Numbers show predictive policing working in Atlantic City, professor says
Predictive policing is working in Atlantic City, according to statistics for the first three months of the program.
Shootings and homicides were down 7 percent and robberies 27 percent from February through April, said Rutgers Professor Joel Caplan who developed the system.
Risk Terrain Modeling is a new way of looking at crime that focuses on what attracts crime to a certain area rather than the people who live in or frequent there.
The model was featured on National Geographic’s “Breakthrough” series last week.
“It focuses on places and not necessarily people,” Capt. James Sarkos said on the show.
And that varies depending on the town.
In Newark and Chicago, for instance, bars are a significant risk factor for robberies. In Kansas City, that’s not the case.
Atlantic City’s big issues were vacant lots near Laundromats.
“So, if I’m an individual who just happens to live in that are that we’ve deemed to be a hotspot, I wouldn’t be stopped by the police every time I was out of the door of my house,” Sarkos said. “And that’s what’s great about this program. We don’t do that. We identify the area and then we try to address the geographical features of that area to improve crime.”
The view fits well with residents of the city’s more crime-ridden areas, who have long said the problems come to them.
“Not only is it not the people located there that are necessarily committing the crimes, also people there are being disproportionately affected by it,” Caplan said.
One finding that proved surprising was that housing complexes were not at higher risk. Meaning Stanley Holmes Village or a Back Maryland development is not at higher risk.
“This program has shifted the conversation,” Caplan said. “We can’t just assume our perceptions are accurate.”

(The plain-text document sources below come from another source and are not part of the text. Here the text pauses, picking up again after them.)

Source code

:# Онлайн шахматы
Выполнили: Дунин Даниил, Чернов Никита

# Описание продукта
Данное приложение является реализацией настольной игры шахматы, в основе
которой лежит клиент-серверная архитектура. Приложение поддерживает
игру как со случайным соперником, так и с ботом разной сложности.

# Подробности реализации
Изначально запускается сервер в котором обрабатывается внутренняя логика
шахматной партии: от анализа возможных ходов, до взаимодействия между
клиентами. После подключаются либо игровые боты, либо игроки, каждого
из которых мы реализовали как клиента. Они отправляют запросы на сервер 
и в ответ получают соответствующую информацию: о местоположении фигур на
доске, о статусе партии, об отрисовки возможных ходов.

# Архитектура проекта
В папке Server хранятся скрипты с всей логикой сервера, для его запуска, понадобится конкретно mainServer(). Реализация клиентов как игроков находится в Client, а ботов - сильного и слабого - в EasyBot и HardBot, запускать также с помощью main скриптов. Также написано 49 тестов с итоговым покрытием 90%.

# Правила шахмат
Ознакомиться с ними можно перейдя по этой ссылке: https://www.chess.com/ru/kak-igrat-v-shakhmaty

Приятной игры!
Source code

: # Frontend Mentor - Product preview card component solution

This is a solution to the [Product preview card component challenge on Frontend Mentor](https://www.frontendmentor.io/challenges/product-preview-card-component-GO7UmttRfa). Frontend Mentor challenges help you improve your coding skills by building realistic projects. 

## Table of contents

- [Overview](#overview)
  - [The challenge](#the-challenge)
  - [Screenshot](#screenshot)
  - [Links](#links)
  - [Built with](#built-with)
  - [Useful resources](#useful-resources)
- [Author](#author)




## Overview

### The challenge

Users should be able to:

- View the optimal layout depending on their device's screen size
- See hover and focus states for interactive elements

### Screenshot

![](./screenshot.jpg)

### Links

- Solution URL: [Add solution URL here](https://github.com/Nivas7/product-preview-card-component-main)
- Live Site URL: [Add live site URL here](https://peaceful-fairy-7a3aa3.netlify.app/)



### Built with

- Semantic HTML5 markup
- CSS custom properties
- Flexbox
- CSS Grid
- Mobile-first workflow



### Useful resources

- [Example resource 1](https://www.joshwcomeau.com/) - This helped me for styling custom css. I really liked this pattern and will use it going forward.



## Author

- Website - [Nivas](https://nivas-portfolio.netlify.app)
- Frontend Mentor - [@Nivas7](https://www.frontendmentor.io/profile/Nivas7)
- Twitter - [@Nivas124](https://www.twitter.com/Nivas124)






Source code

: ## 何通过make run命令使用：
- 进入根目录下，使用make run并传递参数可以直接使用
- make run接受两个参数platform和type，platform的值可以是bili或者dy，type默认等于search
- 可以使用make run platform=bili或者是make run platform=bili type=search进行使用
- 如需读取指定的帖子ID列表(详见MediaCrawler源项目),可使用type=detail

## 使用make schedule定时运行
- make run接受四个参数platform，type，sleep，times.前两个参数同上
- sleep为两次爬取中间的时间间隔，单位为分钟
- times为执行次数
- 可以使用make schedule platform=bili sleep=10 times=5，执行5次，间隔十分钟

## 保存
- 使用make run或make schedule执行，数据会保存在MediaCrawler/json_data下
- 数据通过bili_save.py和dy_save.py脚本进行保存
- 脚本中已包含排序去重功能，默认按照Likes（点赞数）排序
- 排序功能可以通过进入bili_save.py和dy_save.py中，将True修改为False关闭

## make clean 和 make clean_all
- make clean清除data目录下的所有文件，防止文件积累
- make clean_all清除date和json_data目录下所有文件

“This is not just an analytical strategy, it’s a mindset,” he said.
And, it seems to be working.
“Is it possible to know when crimes will happen and who will commit them?” narrator Aaron Eckhart asks in the “Breakthrough” episode.
They seem to at least have the where down.
In 2015, 5 percent of the high-risk places identified through RTM accounted for 45 percent of the shooting incidents.
Last year, Rutgers and Atlantic City police worked together running various models to see how successful the intervention could be.
“Would they have been at the right place at the right time?”
After seeing virtual success, the program officially began in February.
“We faced the year with, basically, a robbery problem,” Caplan said. “Not only did they stop it, but they were effective at preventing subsequent robberies to bring crime down compared to the previous year.”
In monthly meetings, Rutgers and the police meet. There are also ACTION meetings, which involve stakeholders, so that the community is a part of the solution.
Assessment, Connections, Tasks, Interventions, Outcomes and Notifications acts as an agenda for the meetings, Caplan explained: assess risks, make connections between risk factors and behavior that tends to be occurring, assign tasks to task managers, come up with an intervention plan, assess the outcome of the previous plans and make improvements, and notify the community to keep everything transparent.
The numbers for May aren’t in yet, so Caplan couldn’t comment on the three homicides in the Back Maryland section of town.
“Some crimes are not preventable,” Caplan said. “But police are improving the ability to investigate and solve these crimes.”
That comes with getting the community involved.
In the first three months, there have been nearly 900 business checks at more than 79 different locations.
“We want to be judged by preventing crime,” Sarkos said. “That’s our ultimate goal. … In the end, we don’t want to make an arrest if we don’t have to. We’d rather the crime never occur to begin with.”